• THE TASK:
Find the line with "- [x] Analyze the vehicle speed" in the entries below, then output every line from it down to the line with "1. Ecommerce company", exactly and with no pictures.

-- DATA PROVIDED follows --

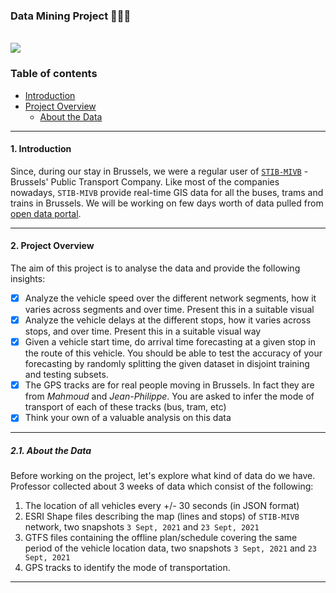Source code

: ### Data Mining Project 👨🏻‍💻

</br>

<div>
  <a href="https://open.vscode.dev/mohammadzainabbas/data-mining-project" target="_blank" style="cursor: pointer;"> 
    <img src="https://open.vscode.dev/badges/open-in-vscode.svg" style="cursor: pointer;"/>
  </a>
</div>

### Table of contents

- [Introduction](#introduction)
- [Project Overview](#project-overview)
  * [About the Data](#about-the-data)

---

<a id="introduction" />

#### 1. Introduction

Since, during our stay in Brussels, we were a regular user of [`STIB-MIVB`](https://www.stib-mivb.be/) - Brussels' Public Transport Company. Like most of the companies nowadays, `STIB-MIVB` provide real-time GIS data for all the buses, trams and trains in Brussels. We will be working on few days worth of data pulled from [open data portal](https://opendata.stib-mivb.be/store/).

---

<a id="project-overview" />

#### 2. Project Overview

The aim of this project is to analyse the data and provide the following insights:

- [x] Analyze the vehicle speed over the different network segments, how it varies across segments and over time. Present this in a suitable visual
- [x] Analyze the vehicle delays at the different stops, how it varies across stops, and over time. Present this in a suitable visual way
- [x] Given a vehicle start time, do arrival time forecasting at a given stop in
the route of this vehicle. You should be able to test the accuracy of your forecasting by randomly splitting the given dataset in disjoint training and testing subsets.
- [x] The GPS tracks are for real people moving in Brussels. In fact they are from _Mahmoud_ and _Jean-Philippe_. You are asked to infer the mode of transport of each of these tracks (bus, tram, etc)
- [x] Think your own of a valuable analysis on this data

---

<a id="about-the-data" />

##### 2.1. About the Data

Before working on the project, let's explore what kind of data do we have. Professor collected about 3 weeks of data which consist of the following:

1. The location of all vehicles every +/- 30 seconds (in JSON format)
2. ESRI Shape files describing the map (lines and stops) of `STIB-MIVB` network, two snapshots `3 Sept, 2021` and `23 Sept, 2021`
3. GTFS files containing the offline plan/schedule covering the same period of the vehicle location data, two snapshots `3 Sept, 2021` and `23 Sept, 2021`
4. GPS tracks to identify the mode of transportation.

---
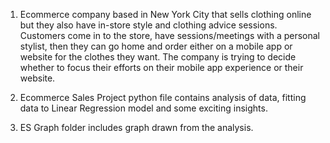 1. Ecommerce company based in New York City that sells clothing online but they also have in-store style and clothing advice sessions.
Customers come in to the store, have sessions/meetings with a personal stylist, then they can go home and order either on a mobile 
app or website for the clothes they want. The company is trying to decide whether to focus their efforts on their mobile app experience 
or their website.

2. Ecommerce Sales Project python file contains analysis of data, fitting data to Linear Regression model and some exciting insights.

3. ES Graph folder includes graph drawn from the analysis.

-- DATA PROVIDED concluded --

• THE COMPLETED TASK:
- [x] Analyze the vehicle speed over the different network segments, how it varies across segments and over time. Present this in a suitable visual
- [x] Analyze the vehicle delays at the different stops, how it varies across stops, and over time. Present this in a suitable visual way
- [x] Given a vehicle start time, do arrival time forecasting at a given stop in
the route of this vehicle. You should be able to test the accuracy of your forecasting by randomly splitting the given dataset in disjoint training and testing subsets.
- [x] The GPS tracks are for real people moving in Brussels. In fact they are from _Mahmoud_ and _Jean-Philippe_. You are asked to infer the mode of transport of each of these tracks (bus, tram, etc)
- [x] Think your own of a valuable analysis on this data

---

<a id="about-the-data" />

##### 2.1. About the Data

Before working on the project, let's explore what kind of data do we have. Professor collected about 3 weeks of data which consist of the following:

1. The location of all vehicles every +/- 30 seconds (in JSON format)
2. ESRI Shape files describing the map (lines and stops) of `STIB-MIVB` network, two snapshots `3 Sept, 2021` and `23 Sept, 2021`
3. GTFS files containing the offline plan/schedule covering the same period of the vehicle location data, two snapshots `3 Sept, 2021` and `23 Sept, 2021`
4. GPS tracks to identify the mode of transportation.

---
 1. Ecommerce company based in New York City that sells clothing online but they also have in-store style and clothing advice sessions.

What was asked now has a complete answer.